Critics Blast New York's Proposed Cybersecurity RegulationMandates for CISOs, Breach Notification Are Too Prescriptive, Some Argue
In January, banks and other financial services companies based in New York may have to comply with tough new cybersecurity requirements outlined in what Gov. Andrew Cuomo says would be the nation's first state regulation designed to help thwart cyberattacks against the financial sector.
"This regulation helps guarantee the financial services industry upholds its obligation to protect consumers and ensure that its systems are sufficiently constructed to prevent cyberattacks to the fullest extent possible," Gov. Cuomo says of the New York State Department of Financial Services' proposal, announced last month.
But some critics contend that New York's regulatory proposal is far too prescriptive, making it challenging for banking institutions, especially smaller ones, to comply.
"Banks continue to use limited resources to keep up with regulations that bring us no closer to actual results," says Ted Tomita, CTO of Catskill Hudson Bank in Monticello, N.Y. "For smaller institutions, these regulations make it very difficult to operate. Meanwhile, larger institutions absorb this as a minor inconvenience."
New York's proposed new regulation, if left unchanged, will require that every New York banking institution, regardless of size, hire or designate a "qualified" CISO to oversee the institution's cybersecurity program. It also will require institutions to notify the state within 72 hours of any cybersecurity event that could impact business or consumer privacy.
Other requirements in the new regulation - including mandatory multifactor authentication for all employees, contractors and others who've been granted privileged access to internal systems as well as encryption of all nonpublic information that is stored or transmitted - are listed on the state department's website.
The state is accepting comments on the proposed regulation until the end of October, after which it could make refinements before the regulation is finalized.
Far Different Approach Than FFIEC
Unlike New York, the Federal Financial Institutions Examination Council has taken a less prescriptive approach to cybersecurity, focusing on outlining best practices instead (see FFIEC Plans Cybersecurity Assessments, FFIEC Issues Cyber Assessment Tool and FFIEC Issues Cyber-Resilience Guidance).
Rather than mandating, for instance, that all institutions have a CISO, the FFIEC recommends that institutions ensure that all executives and staff have "clearly defined roles and responsibilities" that carry with them assigned accountability "to identify, assess and manage cybersecurity risks."
By comparison, the state of New York is coming across like a micromanager, argues Avivah Litan, a financial fraud expert who's an analyst at the consultancy Gartner.
"The FFIEC has been at this much longer than New York state and has taken a more seasoned risk-based approach that reflects a deeper and more practical understanding of the different profiles of the wide range of banks - small and large - that they regulate," she says. "I don't think the FFIEC will move backwards and demand banks appoint CISOs, especially when they are not staffed for such functions. The banks that need CISOs -generally the larger banks - already have them. And some have multiple CISOs for different areas."

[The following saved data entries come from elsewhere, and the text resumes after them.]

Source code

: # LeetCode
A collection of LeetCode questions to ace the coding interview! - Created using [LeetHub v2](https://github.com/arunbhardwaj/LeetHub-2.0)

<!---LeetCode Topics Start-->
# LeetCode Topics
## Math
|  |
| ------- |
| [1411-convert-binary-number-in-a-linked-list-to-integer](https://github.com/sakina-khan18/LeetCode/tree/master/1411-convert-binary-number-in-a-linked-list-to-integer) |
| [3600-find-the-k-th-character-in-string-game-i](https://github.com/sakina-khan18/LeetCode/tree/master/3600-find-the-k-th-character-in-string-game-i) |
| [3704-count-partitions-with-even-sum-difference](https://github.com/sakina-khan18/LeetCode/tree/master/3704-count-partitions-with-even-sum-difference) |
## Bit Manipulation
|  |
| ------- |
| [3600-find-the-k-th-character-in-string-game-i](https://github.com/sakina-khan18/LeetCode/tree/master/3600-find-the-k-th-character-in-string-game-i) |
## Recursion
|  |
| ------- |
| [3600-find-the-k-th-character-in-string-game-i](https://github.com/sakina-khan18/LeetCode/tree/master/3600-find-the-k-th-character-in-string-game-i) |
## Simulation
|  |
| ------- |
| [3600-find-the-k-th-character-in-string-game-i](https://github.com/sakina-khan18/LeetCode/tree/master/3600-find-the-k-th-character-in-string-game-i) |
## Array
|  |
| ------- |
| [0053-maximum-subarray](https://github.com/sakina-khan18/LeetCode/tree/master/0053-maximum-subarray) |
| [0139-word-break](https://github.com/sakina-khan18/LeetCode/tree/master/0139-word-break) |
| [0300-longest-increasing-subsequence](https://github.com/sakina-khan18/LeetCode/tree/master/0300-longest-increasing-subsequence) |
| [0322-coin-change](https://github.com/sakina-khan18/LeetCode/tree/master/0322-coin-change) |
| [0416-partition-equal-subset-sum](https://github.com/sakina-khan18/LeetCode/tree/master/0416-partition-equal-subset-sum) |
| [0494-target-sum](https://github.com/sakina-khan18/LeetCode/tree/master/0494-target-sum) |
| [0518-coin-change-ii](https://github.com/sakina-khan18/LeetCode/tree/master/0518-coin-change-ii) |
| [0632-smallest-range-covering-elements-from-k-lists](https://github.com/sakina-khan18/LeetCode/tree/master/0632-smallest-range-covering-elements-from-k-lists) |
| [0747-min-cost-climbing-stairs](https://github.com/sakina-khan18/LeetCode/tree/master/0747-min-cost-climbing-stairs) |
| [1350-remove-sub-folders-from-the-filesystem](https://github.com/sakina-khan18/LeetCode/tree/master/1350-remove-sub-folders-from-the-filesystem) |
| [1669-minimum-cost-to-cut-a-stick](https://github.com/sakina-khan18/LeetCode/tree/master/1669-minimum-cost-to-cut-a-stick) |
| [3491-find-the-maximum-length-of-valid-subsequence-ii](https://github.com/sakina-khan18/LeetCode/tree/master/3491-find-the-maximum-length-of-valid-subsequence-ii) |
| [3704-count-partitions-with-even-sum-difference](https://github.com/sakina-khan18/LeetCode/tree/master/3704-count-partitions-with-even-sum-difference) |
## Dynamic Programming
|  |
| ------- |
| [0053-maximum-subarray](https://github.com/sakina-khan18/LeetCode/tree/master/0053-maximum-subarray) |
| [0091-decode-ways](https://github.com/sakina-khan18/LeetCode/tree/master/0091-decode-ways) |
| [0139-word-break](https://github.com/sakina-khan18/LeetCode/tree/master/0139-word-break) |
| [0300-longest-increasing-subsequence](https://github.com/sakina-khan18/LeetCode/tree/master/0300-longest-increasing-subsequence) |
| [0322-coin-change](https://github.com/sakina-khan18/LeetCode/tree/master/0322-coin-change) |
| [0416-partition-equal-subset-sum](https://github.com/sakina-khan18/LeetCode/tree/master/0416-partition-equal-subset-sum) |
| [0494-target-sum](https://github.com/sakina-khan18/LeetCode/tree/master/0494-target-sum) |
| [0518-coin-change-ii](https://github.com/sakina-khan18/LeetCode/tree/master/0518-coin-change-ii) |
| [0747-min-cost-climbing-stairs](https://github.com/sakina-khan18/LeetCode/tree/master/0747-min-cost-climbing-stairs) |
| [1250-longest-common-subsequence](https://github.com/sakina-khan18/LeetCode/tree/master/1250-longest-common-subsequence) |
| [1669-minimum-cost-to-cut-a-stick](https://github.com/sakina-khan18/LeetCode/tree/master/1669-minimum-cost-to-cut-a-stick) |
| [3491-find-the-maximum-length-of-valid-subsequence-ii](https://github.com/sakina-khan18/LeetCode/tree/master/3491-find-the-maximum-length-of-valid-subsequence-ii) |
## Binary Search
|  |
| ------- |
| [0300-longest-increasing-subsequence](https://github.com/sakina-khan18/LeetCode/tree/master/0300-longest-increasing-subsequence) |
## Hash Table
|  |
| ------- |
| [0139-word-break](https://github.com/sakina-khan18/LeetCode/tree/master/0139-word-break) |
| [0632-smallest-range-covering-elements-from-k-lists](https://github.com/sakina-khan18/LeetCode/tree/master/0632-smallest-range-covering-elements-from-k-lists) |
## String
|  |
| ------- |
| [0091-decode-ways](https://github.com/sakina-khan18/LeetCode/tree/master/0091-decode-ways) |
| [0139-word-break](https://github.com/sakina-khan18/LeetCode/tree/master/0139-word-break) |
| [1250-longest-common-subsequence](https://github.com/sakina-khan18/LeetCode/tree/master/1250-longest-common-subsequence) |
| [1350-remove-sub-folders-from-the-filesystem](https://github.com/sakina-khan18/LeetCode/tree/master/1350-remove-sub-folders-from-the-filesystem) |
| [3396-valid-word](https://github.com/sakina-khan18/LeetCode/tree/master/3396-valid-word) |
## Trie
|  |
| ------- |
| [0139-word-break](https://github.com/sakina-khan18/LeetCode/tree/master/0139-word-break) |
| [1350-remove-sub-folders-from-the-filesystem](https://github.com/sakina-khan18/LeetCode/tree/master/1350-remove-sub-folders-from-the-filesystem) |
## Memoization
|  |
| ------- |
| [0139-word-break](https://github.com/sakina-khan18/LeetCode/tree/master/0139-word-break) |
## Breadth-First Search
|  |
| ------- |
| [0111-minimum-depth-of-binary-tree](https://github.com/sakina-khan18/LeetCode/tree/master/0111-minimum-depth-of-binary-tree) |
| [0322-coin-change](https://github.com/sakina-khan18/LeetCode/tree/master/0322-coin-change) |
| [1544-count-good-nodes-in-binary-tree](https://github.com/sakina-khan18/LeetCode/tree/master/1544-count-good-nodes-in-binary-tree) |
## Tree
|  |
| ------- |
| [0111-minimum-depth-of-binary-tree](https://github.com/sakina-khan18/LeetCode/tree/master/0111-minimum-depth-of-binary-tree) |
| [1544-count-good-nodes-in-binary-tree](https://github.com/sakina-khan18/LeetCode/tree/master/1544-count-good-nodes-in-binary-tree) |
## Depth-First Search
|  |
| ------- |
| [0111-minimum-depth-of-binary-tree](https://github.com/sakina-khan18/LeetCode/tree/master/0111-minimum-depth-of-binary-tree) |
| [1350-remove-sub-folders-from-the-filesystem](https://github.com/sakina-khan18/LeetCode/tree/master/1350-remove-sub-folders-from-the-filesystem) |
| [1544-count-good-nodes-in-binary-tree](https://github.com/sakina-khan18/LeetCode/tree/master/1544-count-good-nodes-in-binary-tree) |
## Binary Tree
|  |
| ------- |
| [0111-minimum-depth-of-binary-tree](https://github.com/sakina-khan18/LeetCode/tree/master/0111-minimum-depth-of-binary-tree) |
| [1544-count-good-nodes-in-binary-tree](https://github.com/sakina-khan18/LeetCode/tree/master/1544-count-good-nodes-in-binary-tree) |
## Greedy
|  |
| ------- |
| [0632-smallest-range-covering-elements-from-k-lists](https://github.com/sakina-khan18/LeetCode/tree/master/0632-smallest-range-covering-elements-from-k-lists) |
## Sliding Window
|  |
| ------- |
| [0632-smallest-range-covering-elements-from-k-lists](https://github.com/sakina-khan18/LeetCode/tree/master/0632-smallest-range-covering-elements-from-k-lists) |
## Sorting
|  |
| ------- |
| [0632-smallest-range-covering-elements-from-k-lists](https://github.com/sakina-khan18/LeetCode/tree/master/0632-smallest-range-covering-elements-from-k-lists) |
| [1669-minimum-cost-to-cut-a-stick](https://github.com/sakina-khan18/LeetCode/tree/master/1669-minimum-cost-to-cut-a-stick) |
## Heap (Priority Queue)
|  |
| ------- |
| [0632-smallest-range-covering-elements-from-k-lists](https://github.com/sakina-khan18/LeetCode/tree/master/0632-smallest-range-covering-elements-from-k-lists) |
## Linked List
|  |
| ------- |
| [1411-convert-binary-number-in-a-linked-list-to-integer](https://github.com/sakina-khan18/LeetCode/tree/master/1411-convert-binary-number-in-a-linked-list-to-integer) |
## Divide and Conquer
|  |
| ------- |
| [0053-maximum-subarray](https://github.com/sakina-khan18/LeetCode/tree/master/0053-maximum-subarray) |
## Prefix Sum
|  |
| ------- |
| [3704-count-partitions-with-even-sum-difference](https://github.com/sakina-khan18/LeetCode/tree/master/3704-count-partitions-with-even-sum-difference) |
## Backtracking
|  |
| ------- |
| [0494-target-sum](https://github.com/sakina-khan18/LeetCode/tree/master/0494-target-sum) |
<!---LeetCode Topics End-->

The proposed New York regulation, Litan argues, "reads more like a checklist of compliance requirements that reminds me of the PCI standard, which is a step backwards from the FFIEC's cybersecurity assessment guidelines. The FFIEC guidelines, which rightfully leverage NIST standards, demand a comprehensive, risk-based approach and assessment."
CISO Requirement Criticized
Tomita of Catskill Hudson Bank argues that requiring banks to designate a "qualified" CISO won't improve cybersecurity.
"At the end of the day, it's simply a title and 'qualified' is open to interpretation," he says. "Financial institutions are facing new challenges every day. Having someone who can understand the unique risks of their institution and implement the proper tools to address those risks is critical to having an effective security program."
Austin Berglas, head of cyber defense at cyberthreat intelligence firm K2 Intelligence, predicts the state will receive many questions during the comment period about the proposed requirement for institutions to designate a qualified CISO.
"The role of a CISO can mean different things to different organizations depending on size, internal structure and needs," he says. "The CISO role is commonly described as a senior-level position responsible for establishing and maintaining the organization's strategy and program to ensure assets are properly protected. Depending on the size and sophistication, some organizations may view this role as a more strategic versus technical role."
Cybersecurity attorney Luke Dembosky, a litigation partner at the Washington law firm Debevoise & Plimpton, contends the proposed New York regulation's provision for breach notification is unrealistic.
"The 72-hour notice period is both short and broad," he says. "Victims of an 'actual or potential' incident rarely have many facts at that point, and if NYDFS [New York Department of Financial Services] really wants to hear about every potential unauthorized access, they will need a hotline."
The regulation also contains a built-in "tripwire," Dembosky notes. Any call to another government agency, such as law enforcement, automatically requires notice to NYDFS. "That may chill some calls to law enforcement and will not help the existing tension between the company being treated as a hacking victim on the one hand and being treated by regulators as negligent for losing customer data on the other," he says.